Why Labour isn't thanking Clegg for killing the boundary changes

Clegg was for the boundary changes before he was against them.

Given that he may have just handed the next election to Labour, you might ask why Nick Clegg isn't being hailed as a progressive hero by Ed Miliband's MPs this morning. The answer is that Labour still despises him for supporting the boundary changes in the first place. Clegg didn't merely accept the changes as a quid pro quo for the AV referendum (as the Deputy PM previously observed, they were never linked to House of Lords reform), he genuinely believed in them. In 2010, he told MPs:

There can be no justification for maintaining the current inequality between constituencies and voters across the country.

On another occasion, at Deputy Prime Minister’s Questions, Clegg declared:

It is one of the founding principles of any democracy that votes should be valued in the same way, wherever they are cast.
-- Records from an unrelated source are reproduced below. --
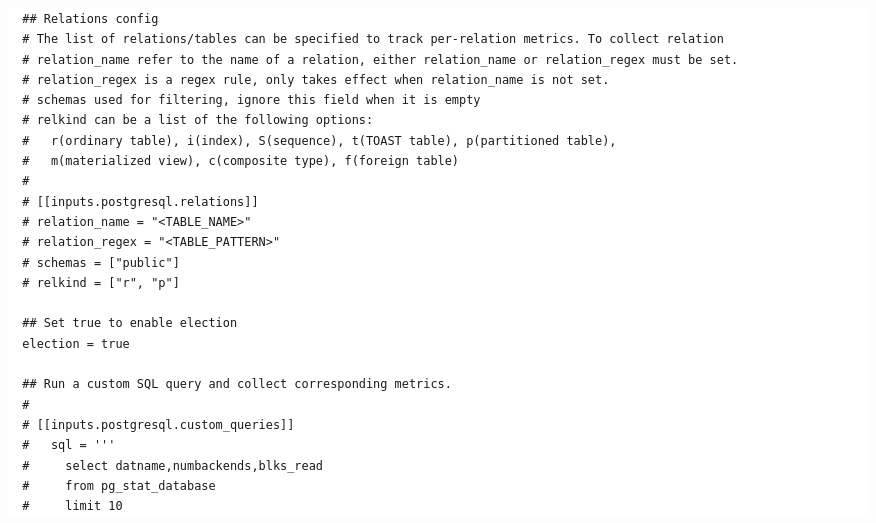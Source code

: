       ## Relations config
      # The list of relations/tables can be specified to track per-relation metrics. To collect relation
      # relation_name refer to the name of a relation, either relation_name or relation_regex must be set.
      # relation_regex is a regex rule, only takes effect when relation_name is not set.
      # schemas used for filtering, ignore this field when it is empty
      # relkind can be a list of the following options:
      #   r(ordinary table), i(index), S(sequence), t(TOAST table), p(partitioned table),
      #   m(materialized view), c(composite type), f(foreign table)
      #
      # [[inputs.postgresql.relations]]
      # relation_name = "<TABLE_NAME>"
      # relation_regex = "<TABLE_PATTERN>"
      # schemas = ["public"]
      # relkind = ["r", "p"]
    
      ## Set true to enable election
      election = true
    
      ## Run a custom SQL query and collect corresponding metrics.
      #
      # [[inputs.postgresql.custom_queries]]
      #   sql = '''
      #     select datname,numbackends,blks_read
      #     from pg_stat_database
      #     limit 10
Over the years, all sorts of anomalies have developed, such that different people’s votes are simply not worth the same in elections to this place. That surely cannot be right, and it is worth reminding those Opposition Members who object to the rationale that it was one of the founding tenets of the Chartists-one of the predecessor movements to the Labour party-that all votes should be of equal value.

As shadow justice secretary Sadiq Khan noted:

It was left to Labour to fight the arbitrary reduction in the number of MPs. Getting rid of 50 MPs hits Labour the most, and that’s why the Tory-led Government chose that figure. It was nothing to do with better politics, or about saving money – particularly as this Government has created an extra 117 unelected peers since May 2010.

The reason yesterday's events will do nothing to enhance Clegg's standing is that he chose to rebel over a matter of politics, rather than a matter of principle (such as the NHS reforms or welfare cuts). The Deputy Prime Minister's reputation as a turncoat and an opportunist is secure. Once again, he has united both the left and the right in loathing for him.

Deputy Prime Minister Nick Clegg and Labour Party leader Ed Miliband attend a ceremony at Buckingham Palace. Photograph: Getty Images

George Eaton is political editor of the New Statesman.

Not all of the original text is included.